Find duplicates in database

Parameters:

Name	Type	Description	Default
`keep`	`str`	Which duplicate to keep (refer to pandas duplicated). Defaults to 'first'.	`'first'`

Returns:

Type	Description
	pandas dataframe: Dataframe containing duplicated rows
	pandas series : Indices of duplicated rows

Source code in pytau/changepoint_io.py

def show_duplicates(self, keep='first'):
    """Find duplicates in database

    Args:
        keep (str, optional): Which duplicate to keep
                (refer to pandas duplicated). Defaults to 'first'.

    Returns:
        pandas dataframe: Dataframe containing duplicated rows
        pandas series : Indices of duplicated rows
    """
    dup_inds = self.fit_database.drop(self.unique_cols, axis=1)\
        .duplicated(keep=keep)
    return self.fit_database.loc[dup_inds], dup_inds

`write_to_database()`

Write out metadata to database

Source code in pytau/changepoint_io.py

def write_to_database(self):
    """Write out metadata to database
    """
    agg_metadata = self.aggregate_metadata()
    # Convert model_kwargs to str so that they are save appropriately
    agg_metadata['model']['model_kwargs'] = str(agg_metadata['model']['model_kwargs'])
    flat_metadata = pd.json_normalize(agg_metadata)
    if not os.path.isfile(self.model_database_path):
        flat_metadata.to_csv(self.model_database_path, mode='a')
    else:
        flat_metadata.to_csv(self.model_database_path,
                             mode='a', header=False)

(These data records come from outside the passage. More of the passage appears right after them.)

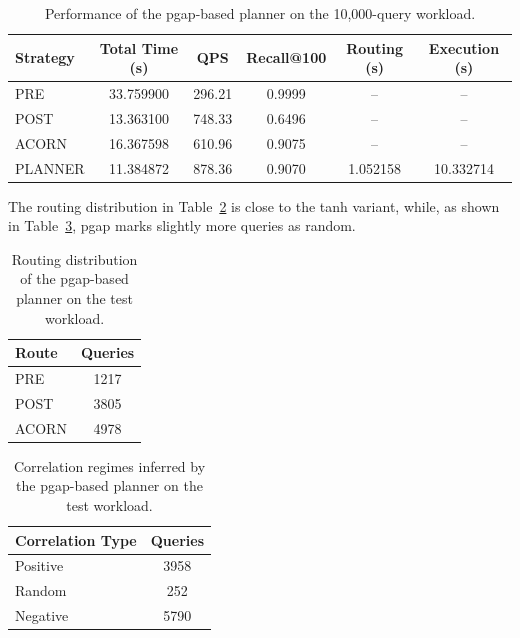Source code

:\begin{table}[H]
    \centering
    \renewcommand{\arraystretch}{1.15}
    \begin{tabular}{lccccc}
        \toprule
        Strategy & Total Time (s) & QPS & Recall@100 & Routing (s) & Execution (s) \\
        \midrule
        PRE     & 33.759900 & 296.21 & 0.9999 & --       & --        \\
        POST    & 13.363100 & 748.33 & 0.6496 & --       & --        \\
        ACORN   & 16.367598 & 610.96 & 0.9075 & --       & --        \\
        PLANNER & 11.384872 & 878.36 & 0.9070 & 1.052158 & 10.332714 \\
        \bottomrule
    \end{tabular}
    \caption{Performance of the pgap-based planner on the 10{,}000-query workload.}
    \label{tab:test-set-pgap}
\end{table}

The routing distribution in Table~\ref{tab:test-set-pgap-routing} is close to the tanh variant, while, as shown in Table~\ref{tab:test-set-pgap-correlation}, pgap marks slightly more queries as random. 

\begin{table}[H]
    \centering
    \renewcommand{\arraystretch}{1.15}
    \begin{tabular}{lc}
        \toprule
        Route & Queries \\
        \midrule
        PRE   & 1217 \\
        POST  & 3805 \\
        ACORN & 4978 \\
        \bottomrule
    \end{tabular}
    \caption{Routing distribution of the pgap-based planner on the test workload.}
    \label{tab:test-set-pgap-routing}
\end{table}

\begin{table}[H]
    \centering
    \renewcommand{\arraystretch}{1.15}
    \begin{tabular}{lc}
        \toprule
        Correlation Type & Queries \\
        \midrule
        Positive & 3958 \\
        Random   & 252  \\
        Negative & 5790 \\
        \bottomrule
    \end{tabular}
    \caption{Correlation regimes inferred by the pgap-based planner on the test workload.}
    \label{tab:test-set-pgap-correlation}
\end{table}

`write_updated_database()`

Can be called following clear_mismatched_entries to update current database

Source code in pytau/changepoint_io.py

def write_updated_database(self):
    """Can be called following clear_mismatched_entries to update current database
    """
    database_backup_dir = os.path.join(
        self.model_save_base_dir, '.database_backups')
    if not os.path.exists(database_backup_dir):
        os.makedirs(database_backup_dir)
    #current_date = date.today().strftime("%m-%d-%y")
    current_date = str(datetime.now()).replace(" ", "_")
    shutil.copy(self.model_database_path,
                os.path.join(database_backup_dir,
                             f"database_backup_{current_date}"))
    self.fit_database.to_csv(self.model_database_path, mode='w')

`FitHandler`

Class to handle pipeline of model fitting including: 1) Loading data 2) Preprocessing loaded arrays 3) Fitting model 4) Writing out fitted parameters to pkl file

Source code in pytau/changepoint_io.py

class FitHandler():
    """Class to handle pipeline of model fitting including:
    1) Loading data
    2) Preprocessing loaded arrays
    3) Fitting model
    4) Writing out fitted parameters to pkl file

    """

    def __init__(self,
                 data_dir,
                 taste_num,
                 region_name,
                 laser_type = None,
                 experiment_name=None,
                 model_params_path=None,
                 preprocess_params_path=None,
                 ):
        """Initialize FitHandler class

        Args:
            data_dir (str): Path to directory containing HDF5 file
            taste_num (int): Index of taste to perform fit on
                    (Corresponds to INDEX of taste in spike array, not actual dig_ins)
            region_name (str): Region on which to perform fit on
                    (must match regions in .info file)
            experiment_name (str, optional): Name given to fitted batch
                    (for metedata). Defaults to None.
            model_params_path (str, optional): Path to json file
                    containing model parameters. Defaults to None.
            preprocess_params_path (str, optional): Path to json file
                    containing preprocessing parameters. Defaults to None.

        Raises:
            Exception: If "experiment_name" is None
            Exception: If "laser_type" is not in [None, 'on', 'off']
            Exception: If "taste_num" is not integer or "all"
        """

        # =============== Check for exceptions ===============
        if experiment_name is None:
            raise Exception('Please specify an experiment name')
        if laser_type not in [None, 'on','off']:
            raise Exception('laser_type must be from [None, "on","off"]')
        if not (isinstance(taste_num,int) or taste_num == 'all'):
            raise Exception('taste_num must be an integer or "all"')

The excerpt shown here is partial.